§ **Provided records**:
______________________________
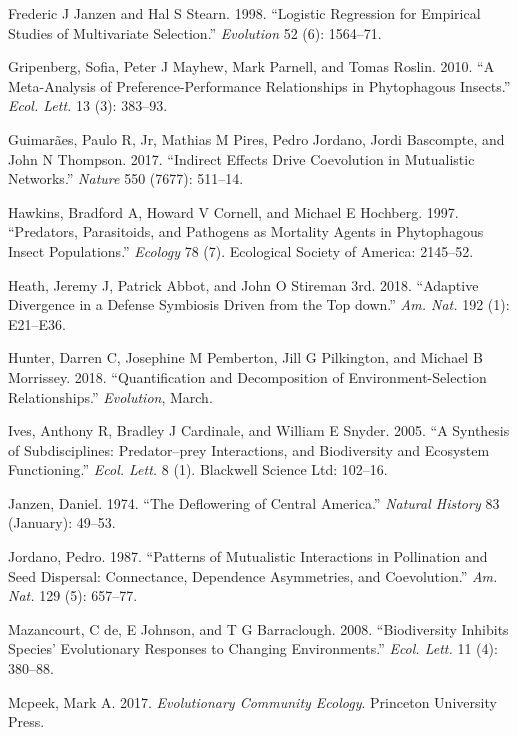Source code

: \documentclass[]{elsarticle} %
\begin{document}
\hypertarget{ref-Janzen1998}{}
Frederic J Janzen and Hal S Stearn. 1998. ``Logistic Regression for
Empirical Studies of Multivariate Selection.'' \emph{Evolution} 52 (6):
1564--71.

\hypertarget{ref-Gripenberg2010}{}
Gripenberg, Sofia, Peter J Mayhew, Mark Parnell, and Tomas Roslin. 2010.
``A Meta-Analysis of Preference-Performance Relationships in
Phytophagous Insects.'' \emph{Ecol. Lett.} 13 (3): 383--93.

\hypertarget{ref-Guimaraes2017}{}
Guimarães, Paulo R, Jr, Mathias M Pires, Pedro Jordano, Jordi Bascompte,
and John N Thompson. 2017. ``Indirect Effects Drive Coevolution in
Mutualistic Networks.'' \emph{Nature} 550 (7677): 511--14.

\hypertarget{ref-Hawkins1997}{}
Hawkins, Bradford A, Howard V Cornell, and Michael E Hochberg. 1997.
``Predators, Parasitoids, and Pathogens as Mortality Agents in
Phytophagous Insect Populations.'' \emph{Ecology} 78 (7). Ecological
Society of America: 2145--52.

\hypertarget{ref-Heath2018}{}
Heath, Jeremy J, Patrick Abbot, and John O Stireman 3rd. 2018.
``Adaptive Divergence in a Defense Symbiosis Driven from the Top down.''
\emph{Am. Nat.} 192 (1): E21--E36.

\hypertarget{ref-Hunter2018}{}
Hunter, Darren C, Josephine M Pemberton, Jill G Pilkington, and Michael
B Morrissey. 2018. ``Quantification and Decomposition of
Environment-Selection Relationships.'' \emph{Evolution}, March.

\hypertarget{ref-Ives2005}{}
Ives, Anthony R, Bradley J Cardinale, and William E Snyder. 2005. ``A
Synthesis of Subdisciplines: Predator--prey Interactions, and
Biodiversity and Ecosystem Functioning.'' \emph{Ecol. Lett.} 8 (1).
Blackwell Science Ltd: 102--16.

\hypertarget{ref-Janzen1974}{}
Janzen, Daniel. 1974. ``The Deflowering of Central America.''
\emph{Natural History} 83 (January): 49--53.

\hypertarget{ref-Jordano1987}{}
Jordano, Pedro. 1987. ``Patterns of Mutualistic Interactions in
Pollination and Seed Dispersal: Connectance, Dependence Asymmetries, and
Coevolution.'' \emph{Am. Nat.} 129 (5): 657--77.

\hypertarget{ref-De_Mazancourt2008}{}
Mazancourt, C de, E Johnson, and T G Barraclough. 2008. ``Biodiversity
Inhibits Species' Evolutionary Responses to Changing Environments.''
\emph{Ecol. Lett.} 11 (4): 380--88.

\hypertarget{ref-McPeek2017}{}
Mcpeek, Mark A. 2017. \emph{Evolutionary Community Ecology}. Princeton
University Press.
\end{document}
______________________________
§ **What the task requires**: Write out the data word for word, with every picture dropped.

§ **Output of the task**:
Source code

: \documentclass[]{elsarticle} %
\begin{document}
\hypertarget{ref-Janzen1998}{}
Frederic J Janzen and Hal S Stearn. 1998. ``Logistic Regression for
Empirical Studies of Multivariate Selection.'' \emph{Evolution} 52 (6):
1564--71.

\hypertarget{ref-Gripenberg2010}{}
Gripenberg, Sofia, Peter J Mayhew, Mark Parnell, and Tomas Roslin. 2010.
``A Meta-Analysis of Preference-Performance Relationships in
Phytophagous Insects.'' \emph{Ecol. Lett.} 13 (3): 383--93.

\hypertarget{ref-Guimaraes2017}{}
Guimarães, Paulo R, Jr, Mathias M Pires, Pedro Jordano, Jordi Bascompte,
and John N Thompson. 2017. ``Indirect Effects Drive Coevolution in
Mutualistic Networks.'' \emph{Nature} 550 (7677): 511--14.

\hypertarget{ref-Hawkins1997}{}
Hawkins, Bradford A, Howard V Cornell, and Michael E Hochberg. 1997.
``Predators, Parasitoids, and Pathogens as Mortality Agents in
Phytophagous Insect Populations.'' \emph{Ecology} 78 (7). Ecological
Society of America: 2145--52.

\hypertarget{ref-Heath2018}{}
Heath, Jeremy J, Patrick Abbot, and John O Stireman 3rd. 2018.
``Adaptive Divergence in a Defense Symbiosis Driven from the Top down.''
\emph{Am. Nat.} 192 (1): E21--E36.

\hypertarget{ref-Hunter2018}{}
Hunter, Darren C, Josephine M Pemberton, Jill G Pilkington, and Michael
B Morrissey. 2018. ``Quantification and Decomposition of
Environment-Selection Relationships.'' \emph{Evolution}, March.

\hypertarget{ref-Ives2005}{}
Ives, Anthony R, Bradley J Cardinale, and William E Snyder. 2005. ``A
Synthesis of Subdisciplines: Predator--prey Interactions, and
Biodiversity and Ecosystem Functioning.'' \emph{Ecol. Lett.} 8 (1).
Blackwell Science Ltd: 102--16.

\hypertarget{ref-Janzen1974}{}
Janzen, Daniel. 1974. ``The Deflowering of Central America.''
\emph{Natural History} 83 (January): 49--53.

\hypertarget{ref-Jordano1987}{}
Jordano, Pedro. 1987. ``Patterns of Mutualistic Interactions in
Pollination and Seed Dispersal: Connectance, Dependence Asymmetries, and
Coevolution.'' \emph{Am. Nat.} 129 (5): 657--77.

\hypertarget{ref-De_Mazancourt2008}{}
Mazancourt, C de, E Johnson, and T G Barraclough. 2008. ``Biodiversity
Inhibits Species' Evolutionary Responses to Changing Environments.''
\emph{Ecol. Lett.} 11 (4): 380--88.

\hypertarget{ref-McPeek2017}{}
Mcpeek, Mark A. 2017. \emph{Evolutionary Community Ecology}. Princeton
University Press.
\end{document}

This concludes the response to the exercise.